ENTRIES SHOWN:

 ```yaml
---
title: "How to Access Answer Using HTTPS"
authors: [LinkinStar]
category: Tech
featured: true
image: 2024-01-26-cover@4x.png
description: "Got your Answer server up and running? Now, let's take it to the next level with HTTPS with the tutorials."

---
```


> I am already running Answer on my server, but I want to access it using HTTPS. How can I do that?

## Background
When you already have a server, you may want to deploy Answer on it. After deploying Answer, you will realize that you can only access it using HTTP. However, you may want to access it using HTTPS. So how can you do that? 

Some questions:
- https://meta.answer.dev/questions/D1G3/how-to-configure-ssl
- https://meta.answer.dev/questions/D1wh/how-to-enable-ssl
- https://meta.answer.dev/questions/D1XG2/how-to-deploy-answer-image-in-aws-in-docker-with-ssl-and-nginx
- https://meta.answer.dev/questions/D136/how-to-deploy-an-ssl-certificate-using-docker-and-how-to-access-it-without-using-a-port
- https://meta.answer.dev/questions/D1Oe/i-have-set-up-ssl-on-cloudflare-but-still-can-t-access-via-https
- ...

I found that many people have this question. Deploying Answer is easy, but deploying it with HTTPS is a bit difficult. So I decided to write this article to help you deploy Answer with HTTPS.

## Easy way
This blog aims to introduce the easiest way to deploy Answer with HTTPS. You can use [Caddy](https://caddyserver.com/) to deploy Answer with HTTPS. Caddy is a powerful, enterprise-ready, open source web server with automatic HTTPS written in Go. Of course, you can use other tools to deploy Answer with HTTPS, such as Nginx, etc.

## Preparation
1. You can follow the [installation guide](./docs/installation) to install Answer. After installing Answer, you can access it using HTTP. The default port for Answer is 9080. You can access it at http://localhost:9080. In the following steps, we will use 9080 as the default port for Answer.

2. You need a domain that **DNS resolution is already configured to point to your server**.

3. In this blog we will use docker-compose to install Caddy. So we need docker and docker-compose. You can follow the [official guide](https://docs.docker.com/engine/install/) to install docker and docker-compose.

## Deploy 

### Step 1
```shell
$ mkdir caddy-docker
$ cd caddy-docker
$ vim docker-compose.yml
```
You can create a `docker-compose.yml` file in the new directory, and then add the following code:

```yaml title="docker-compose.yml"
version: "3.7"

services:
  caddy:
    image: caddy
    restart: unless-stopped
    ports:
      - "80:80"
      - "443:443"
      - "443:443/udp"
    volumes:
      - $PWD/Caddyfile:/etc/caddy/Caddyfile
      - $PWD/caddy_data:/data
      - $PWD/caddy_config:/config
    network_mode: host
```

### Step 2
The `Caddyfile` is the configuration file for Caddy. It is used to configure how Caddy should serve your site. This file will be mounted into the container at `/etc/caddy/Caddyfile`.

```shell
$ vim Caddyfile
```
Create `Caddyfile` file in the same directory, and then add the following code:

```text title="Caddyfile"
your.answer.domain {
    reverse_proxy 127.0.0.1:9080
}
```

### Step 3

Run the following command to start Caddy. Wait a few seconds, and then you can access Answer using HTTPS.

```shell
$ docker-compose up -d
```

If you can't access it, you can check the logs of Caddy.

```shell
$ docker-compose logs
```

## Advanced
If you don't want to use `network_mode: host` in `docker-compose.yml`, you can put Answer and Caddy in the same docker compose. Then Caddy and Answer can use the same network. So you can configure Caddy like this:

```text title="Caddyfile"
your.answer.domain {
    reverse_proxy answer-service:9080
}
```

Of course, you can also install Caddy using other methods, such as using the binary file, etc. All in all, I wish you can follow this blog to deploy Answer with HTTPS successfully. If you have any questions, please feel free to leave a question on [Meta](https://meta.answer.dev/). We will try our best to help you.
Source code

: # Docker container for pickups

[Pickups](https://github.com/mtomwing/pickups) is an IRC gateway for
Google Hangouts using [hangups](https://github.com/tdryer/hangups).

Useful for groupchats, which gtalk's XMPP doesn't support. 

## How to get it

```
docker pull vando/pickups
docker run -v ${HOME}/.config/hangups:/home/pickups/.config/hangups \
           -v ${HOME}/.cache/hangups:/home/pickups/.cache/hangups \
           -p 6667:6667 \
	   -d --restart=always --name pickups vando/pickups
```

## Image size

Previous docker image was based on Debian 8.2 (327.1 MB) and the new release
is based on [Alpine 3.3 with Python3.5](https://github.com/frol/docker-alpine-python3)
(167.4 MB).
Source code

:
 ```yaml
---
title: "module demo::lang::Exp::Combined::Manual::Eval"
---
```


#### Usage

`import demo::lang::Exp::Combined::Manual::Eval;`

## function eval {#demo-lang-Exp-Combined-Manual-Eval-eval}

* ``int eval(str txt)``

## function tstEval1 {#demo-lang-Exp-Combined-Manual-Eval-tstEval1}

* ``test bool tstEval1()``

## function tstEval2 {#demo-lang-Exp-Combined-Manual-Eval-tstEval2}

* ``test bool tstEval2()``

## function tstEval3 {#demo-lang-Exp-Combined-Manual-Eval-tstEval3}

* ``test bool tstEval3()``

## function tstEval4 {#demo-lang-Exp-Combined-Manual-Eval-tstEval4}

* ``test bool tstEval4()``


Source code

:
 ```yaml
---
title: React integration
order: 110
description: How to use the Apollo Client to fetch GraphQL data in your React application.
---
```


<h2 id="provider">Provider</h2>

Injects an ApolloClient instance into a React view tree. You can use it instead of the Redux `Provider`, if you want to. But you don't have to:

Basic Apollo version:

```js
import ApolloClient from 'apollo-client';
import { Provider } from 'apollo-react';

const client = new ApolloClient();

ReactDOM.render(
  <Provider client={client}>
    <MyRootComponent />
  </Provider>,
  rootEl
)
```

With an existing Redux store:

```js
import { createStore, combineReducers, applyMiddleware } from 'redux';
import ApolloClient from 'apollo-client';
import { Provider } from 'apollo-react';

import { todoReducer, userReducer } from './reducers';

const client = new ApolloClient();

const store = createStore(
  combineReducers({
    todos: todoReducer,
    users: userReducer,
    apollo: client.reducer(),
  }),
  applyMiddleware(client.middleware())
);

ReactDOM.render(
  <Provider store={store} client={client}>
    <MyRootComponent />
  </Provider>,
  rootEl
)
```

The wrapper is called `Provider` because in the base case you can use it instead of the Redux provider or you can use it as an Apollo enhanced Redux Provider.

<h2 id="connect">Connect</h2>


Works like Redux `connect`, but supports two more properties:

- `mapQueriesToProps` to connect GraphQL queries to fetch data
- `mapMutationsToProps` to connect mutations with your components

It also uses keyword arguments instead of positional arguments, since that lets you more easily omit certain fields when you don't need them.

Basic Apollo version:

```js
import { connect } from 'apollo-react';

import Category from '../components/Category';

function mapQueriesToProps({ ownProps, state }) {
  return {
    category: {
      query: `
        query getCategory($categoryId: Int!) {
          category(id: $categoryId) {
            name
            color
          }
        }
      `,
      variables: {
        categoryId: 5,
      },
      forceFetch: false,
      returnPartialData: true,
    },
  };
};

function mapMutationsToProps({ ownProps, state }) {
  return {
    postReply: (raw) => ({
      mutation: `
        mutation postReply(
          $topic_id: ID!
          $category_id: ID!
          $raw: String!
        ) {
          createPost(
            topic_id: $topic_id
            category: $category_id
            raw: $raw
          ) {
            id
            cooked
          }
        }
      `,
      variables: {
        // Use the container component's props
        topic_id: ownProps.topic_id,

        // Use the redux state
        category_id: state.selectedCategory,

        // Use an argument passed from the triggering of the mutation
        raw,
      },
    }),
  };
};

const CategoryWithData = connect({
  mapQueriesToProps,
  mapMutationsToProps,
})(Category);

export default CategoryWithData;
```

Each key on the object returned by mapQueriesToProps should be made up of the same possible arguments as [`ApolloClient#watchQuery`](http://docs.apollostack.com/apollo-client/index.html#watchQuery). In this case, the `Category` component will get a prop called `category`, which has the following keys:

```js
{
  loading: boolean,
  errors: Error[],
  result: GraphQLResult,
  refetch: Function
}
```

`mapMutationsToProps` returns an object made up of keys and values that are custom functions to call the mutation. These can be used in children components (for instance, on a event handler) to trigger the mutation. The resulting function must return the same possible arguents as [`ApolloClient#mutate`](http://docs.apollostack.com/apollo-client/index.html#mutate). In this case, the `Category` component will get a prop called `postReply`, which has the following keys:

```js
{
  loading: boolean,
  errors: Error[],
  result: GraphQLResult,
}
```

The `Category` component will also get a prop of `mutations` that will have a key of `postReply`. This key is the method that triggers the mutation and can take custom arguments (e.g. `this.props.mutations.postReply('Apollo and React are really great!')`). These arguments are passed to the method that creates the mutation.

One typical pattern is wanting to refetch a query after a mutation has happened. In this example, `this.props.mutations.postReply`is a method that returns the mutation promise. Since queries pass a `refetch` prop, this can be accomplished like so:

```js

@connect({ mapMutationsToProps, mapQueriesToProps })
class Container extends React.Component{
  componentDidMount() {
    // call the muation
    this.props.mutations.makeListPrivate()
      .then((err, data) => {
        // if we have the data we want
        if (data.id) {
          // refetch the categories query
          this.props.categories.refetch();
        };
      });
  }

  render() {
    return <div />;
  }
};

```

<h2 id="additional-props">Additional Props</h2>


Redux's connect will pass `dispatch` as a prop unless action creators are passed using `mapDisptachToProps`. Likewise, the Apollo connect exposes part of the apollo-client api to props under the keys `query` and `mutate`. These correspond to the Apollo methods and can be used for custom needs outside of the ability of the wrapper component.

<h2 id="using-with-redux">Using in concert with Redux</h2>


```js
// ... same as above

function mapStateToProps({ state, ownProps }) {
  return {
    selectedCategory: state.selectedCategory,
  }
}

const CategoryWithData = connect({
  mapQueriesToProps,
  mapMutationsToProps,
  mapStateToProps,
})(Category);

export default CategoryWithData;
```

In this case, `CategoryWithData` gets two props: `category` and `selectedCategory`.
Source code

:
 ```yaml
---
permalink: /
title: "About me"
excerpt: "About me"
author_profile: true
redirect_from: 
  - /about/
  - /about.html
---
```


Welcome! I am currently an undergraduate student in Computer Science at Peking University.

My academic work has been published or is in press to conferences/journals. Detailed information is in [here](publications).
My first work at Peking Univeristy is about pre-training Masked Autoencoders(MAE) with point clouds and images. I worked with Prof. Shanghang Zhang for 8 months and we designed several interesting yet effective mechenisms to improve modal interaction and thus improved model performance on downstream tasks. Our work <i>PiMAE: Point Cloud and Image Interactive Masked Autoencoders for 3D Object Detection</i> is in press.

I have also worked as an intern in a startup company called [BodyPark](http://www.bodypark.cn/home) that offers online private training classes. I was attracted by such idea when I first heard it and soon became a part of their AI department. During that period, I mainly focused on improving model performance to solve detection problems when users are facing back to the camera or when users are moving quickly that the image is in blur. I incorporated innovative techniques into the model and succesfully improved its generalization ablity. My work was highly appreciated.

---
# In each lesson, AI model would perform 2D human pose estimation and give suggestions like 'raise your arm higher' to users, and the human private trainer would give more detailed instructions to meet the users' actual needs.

TO DO: The answer must consist of every line from the records above that holds "more".

ANSWER FOR THIS EXERCISE:
Works like Redux `connect`, but supports two more properties:
It also uses keyword arguments instead of positional arguments, since that lets you more easily omit certain fields when you don't need them.
# In each lesson, AI model would perform 2D human pose estimation and give suggestions like 'raise your arm higher' to users, and the human private trainer would give more detailed instructions to meet the users' actual needs.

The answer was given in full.